16 Şubat Pazar günü akşamına kadar sürecek bu etkinliğe gelenler Kastamonu’yu birçok yönüyle de tanıma fırsatını bulmuşolacaklar…
Burada hemen yiyecek ve içecek aklınıza gelmesin…
Ben özelikle…
İçten…
Güler yüzlü…
Konuksever Kastamonu insanlarını tanımanın çok daha önemli olduğunu düşünüyorum…
Elbette…
Kastamonu’dan gelen yüzlerce çeşit, birbirinden güzel yiyecek ve içecekleri de var ama…
Oraya kadar gitmişken…
Kurtuluş Savaşı’nın kazanılmasında çok fedakârca mücadele eden kahramanları…
Hani o hepimizin bildiği…
Cepheye mermi taşırken yağan yağmurdan mermiyi korumak için, çocuğunun üzerinden hırkasını alıp merminin üzerine örterek çocuğunu da kendi vücut sıcaklığıyla ısıtmaya çalışırken ölen, kahraman Şerife Bacı’yı hatırlamamak olur mu?
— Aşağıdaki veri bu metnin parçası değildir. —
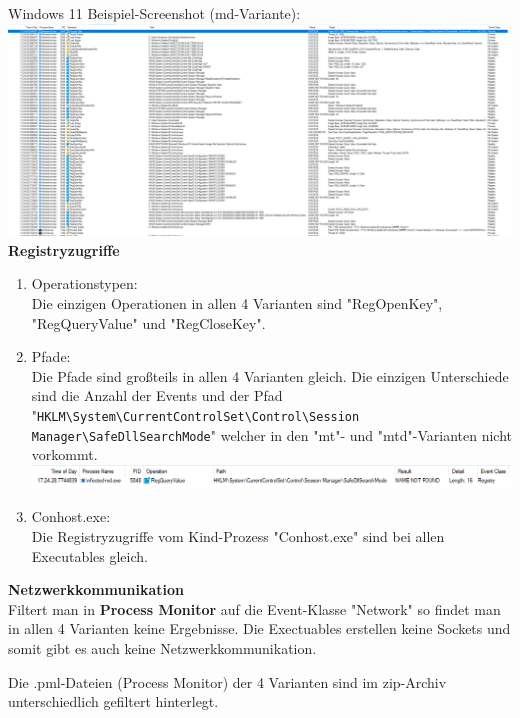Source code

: \documentclass{article}
\begin{document}
	\pagebreak
	
	\noindent Windows 11 Beispiel-Screenshot (md-Variante):\\
	\includegraphics[width=0.7\linewidth]{"pictures/1.7 event class file3"}\\
	
	\noindent\textbf{Registryzugriffe}\\
	\begin{enumerate}
		\item Operationstypen:\\
		Die einzigen Operationen in allen 4 Varianten sind "RegOpenKey", "RegQueryValue" und "RegCloseKey".
		\item Pfade:\\
		Die Pfade sind großteils in allen 4 Varianten gleich. Die einzigen Unterschiede sind die Anzahl der Events und der Pfad "\texttt{HKLM\textbackslash System\textbackslash CurrentControlSet\textbackslash Control\textbackslash Session Manager\textbackslash SafeDllSearchMode}" welcher in den "mt"- und "mtd"-Varianten nicht vorkommt.\\
		\includegraphics[width=0.9\linewidth]{"pictures/1.7 event class registry2"}
		\item Conhost.exe:\\
		Die Registryzugriffe vom Kind-Prozess "Conhost.exe" sind bei allen Executables gleich.
	\end{enumerate}
	\noindent\textbf{Netzwerkkommunikation}\\
	Filtert man in \textbf{Process Monitor} auf die Event-Klasse "Network" so findet man in allen 4 Varianten keine Ergebnisse. Die Exectuables erstellen keine Sockets und somit gibt es auch keine Netzwerkkommunikation.
	
	\begin{mynote}
		Die .pml-Dateien (Process Monitor) der 4 Varianten sind im zip-Archiv unterschiedlich gefiltert hinterlegt.
	\end{mynote}
	\pagebreak
	
\end{document}
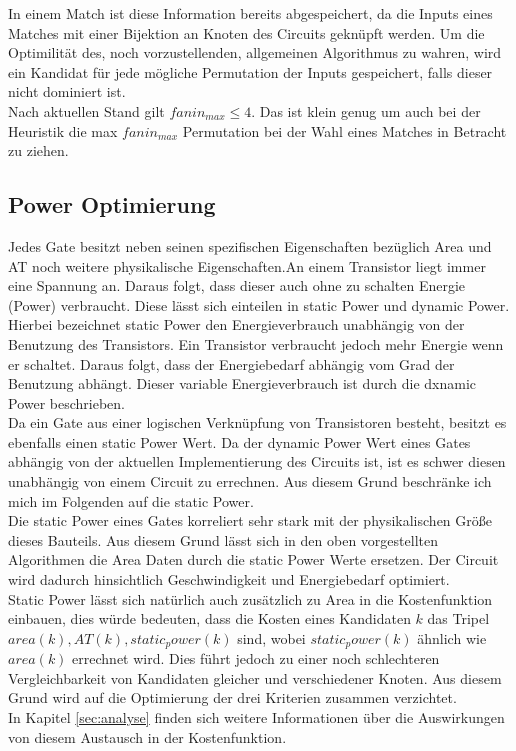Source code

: \documentclass[11pt, a4paper, german]{article}
\begin{document}
In einem Match ist diese Information bereits abgespeichert, da die Inputs eines Matches mit einer Bijektion an Knoten des Circuits geknüpft werden. Um die Optimilität des, noch vorzustellenden, allgemeinen Algorithmus zu wahren, wird ein Kandidat für jede mögliche Permutation der Inputs gespeichert, falls dieser nicht dominiert ist.\\
Nach aktuellen Stand gilt $fanin_{max} \leq 4$. Das ist klein genug um auch bei der Heuristik die max $fanin_{max}$ Permutation bei der Wahl eines Matches in Betracht zu ziehen. 

\subsection{Power Optimierung}
Jedes Gate besitzt neben seinen spezifischen Eigenschaften bezüglich Area und AT noch weitere physikalische Eigenschaften.An einem Transistor liegt immer eine Spannung an. Daraus folgt, dass dieser auch ohne zu schalten Energie (Power) verbraucht. Diese lässt sich einteilen in static Power und dynamic Power. Hierbei bezeichnet static Power den Energieverbrauch unabhängig von der Benutzung des Transistors. Ein Transistor verbraucht jedoch mehr Energie wenn er schaltet. Daraus folgt, dass der Energiebedarf abhängig vom Grad der Benutzung abhängt. Dieser variable Energieverbrauch ist durch die dxnamic Power beschrieben.\\
Da ein Gate aus einer logischen Verknüpfung von Transistoren besteht, besitzt es ebenfalls einen static Power Wert. Da der dynamic Power Wert eines Gates abhängig von der aktuellen Implementierung des Circuits ist, ist es schwer diesen unabhängig von einem Circuit zu errechnen. Aus diesem Grund beschränke ich mich im Folgenden auf die static Power. \\
Die static Power eines Gates korreliert sehr stark mit der physikalischen Größe dieses Bauteils. Aus diesem Grund lässt sich in den oben vorgestellten Algorithmen die Area Daten durch die static Power Werte ersetzen. Der Circuit wird dadurch hinsichtlich Geschwindigkeit und Energiebedarf optimiert. \\
Static Power lässt sich natürlich auch zusätzlich zu Area in die Kostenfunktion einbauen, dies würde bedeuten, dass die Kosten eines Kandidaten $k$ das Tripel $area(k), AT(k), static_power(k)$ sind, wobei $static_power(k)$ ähnlich wie $area(k)$ errechnet wird. Dies führt jedoch zu einer noch schlechteren Vergleichbarkeit von Kandidaten gleicher und verschiedener Knoten. Aus diesem Grund wird auf die Optimierung der drei Kriterien zusammen verzichtet. \\
In Kapitel \ref{sec:analyse} finden sich weitere Informationen über die Auswirkungen von diesem Austausch in der Kostenfunktion.
	
\end{document}
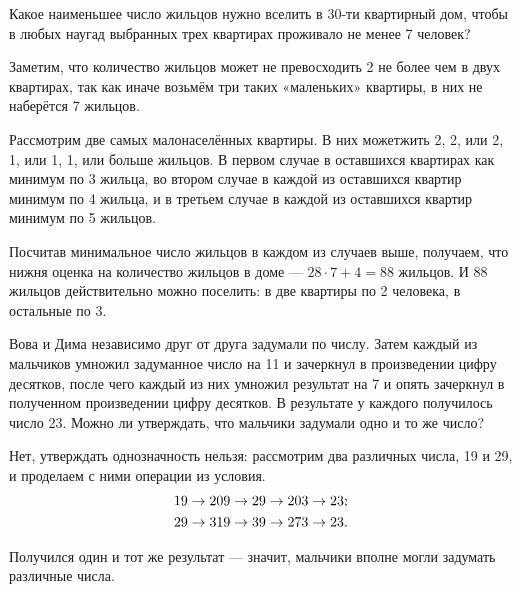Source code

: 
\begin{itemize}

	\itA Какое наименьшее число жильцов нужно вселить в 30-ти квартирный дом, чтобы в любых наугад выбранных трех квартирах проживало не менее 7 человек?
	
	\itr Заметим, что количество жильцов может не превосходить 2 не более чем в двух квартирах, так как иначе возьмём три таких «маленьких» квартиры, в них не наберётся 7 жильцов.
	
	Рассмотрим две самых малонаселённых квартиры. В них может\linebreak жить 2, 2, или 2, 1, или 1, 1, или больше жильцов. В первом случае в оставшихся квартирах как минимум по 3 жильца, во втором случае в каждой из оставшихся квартир минимум по 4 жильца, и в третьем случае в каждой из оставшихся квартир минимум по 5 жильцов. 
	
	Посчитав минимальное число жильцов в каждом из случаев выше, получаем, что нижня оценка на количество жильцов в доме — $28 \cdot 7 + 4 = 88$ жильцов. И 88 жильцов действительно можно поселить: в две квартиры по 2 человека, в остальные по 3.

	\itB Вова и Дима независимо друг от друга задумали по числу. Затем каждый из мальчиков умножил задуманное число на 11 и зачеркнул в произведении цифру десятков, после чего каждый из них умножил результат на 7 и опять зачеркнул в полученном произведении цифру десятков. В результате у каждого получилось число 23. Можно ли утверждать, что мальчики задумали одно и то же число?
	
	\itr Нет, утверждать однозначность нельзя: рассмотрим два различных числа, 19 и 29, и проделаем с ними операции из условия.
\begin{align*}
	& 19 \rightarrow 209 \rightarrow  29 \rightarrow 203 \rightarrow 23\scolon \\
	& 29 \rightarrow 319 \rightarrow 39 \rightarrow 273 \rightarrow 23.
\end{align*}

	Получился один и тот же результат — значит, мальчики вполне могли задумать различные числа.

\end{itemize}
Ya Hamamcı Kadı Salih Reis’i
İlerlemiş yaşına rağmen Kurtuluş Savaşı’nda fedakârca görev yapan İnebolu Kayıkçılar Loncası üyesi bu vatan kahramanını anmamak…
Etkinliğin son günü…
Yani 16 Şubat Pazar günü saat 13.00’de orada bulunan ziyaretçilerle birlikte koro oluşturularak Çanakkale türküsü söylenecek…
Bilmeyenler için söyleyim…
Çanakkale zaferinin yıldönümlerinde söylenirken içimizi titreten o hüzünlü türkü var ya…
İşte o türkü de Kastamonulu İhsan Ozanoğlu’na ait…
Ve yine tarih kitaplarına geçtiği için söyleyim…
Çanakkale savasında en çok şehit veren il Kastamonu…
O kadar ki…
Küre ilçemizin bu gün Ersizler adıyla anılan köyünün bu adı almasının nedeni bile…
Köyün tüm erkeklerinin Çanakkale Savaşı’nda şehit düşmesi…
Aslında Çanakkale’de olduğu gibi…
Kurtuluş Savaşı’nda da Kastamonu’nun katkılarınıunutmak mümkün değil…
Üstelik tüm bu fedakârlıkları düşünürken…
Bu kentin işgal altına girmediğini…
Hatta
Sevr anlaşmasına göre bile Türklere bırakılacak topraklar arasında bulunduğunu da asla unutmadan…
Elbette Kastamonu’dan ve Kurtuluş Savaşı’ndan bahsedilir de…
Atatürk’ün Kastamonu’da açıkladığı ilk devrim olan Şapka Devrimi atlanılabilir mi?
Özellikle son yıllarda Kılık Kıyafet Devrimi’nin yok sayılarak toplumu tekrar dini kıyafetlere hapseden sürece dur dercesine…
Fuar alanının girişinde elinde şapkasıyla duran Atatürk’ü görmemek…
Aslında hep tarihten anlattık ama Kastamonu Ankara’ya sadece 230 km uzaklıkta olan…
Üstelik
Dört mevsimi de yaşayabileceğiniz çok güzel bir tatil beldesi…
Bu kadar tanıttıktan sonra ne dersiniz, AKM’ ye gitmeye değmez mi?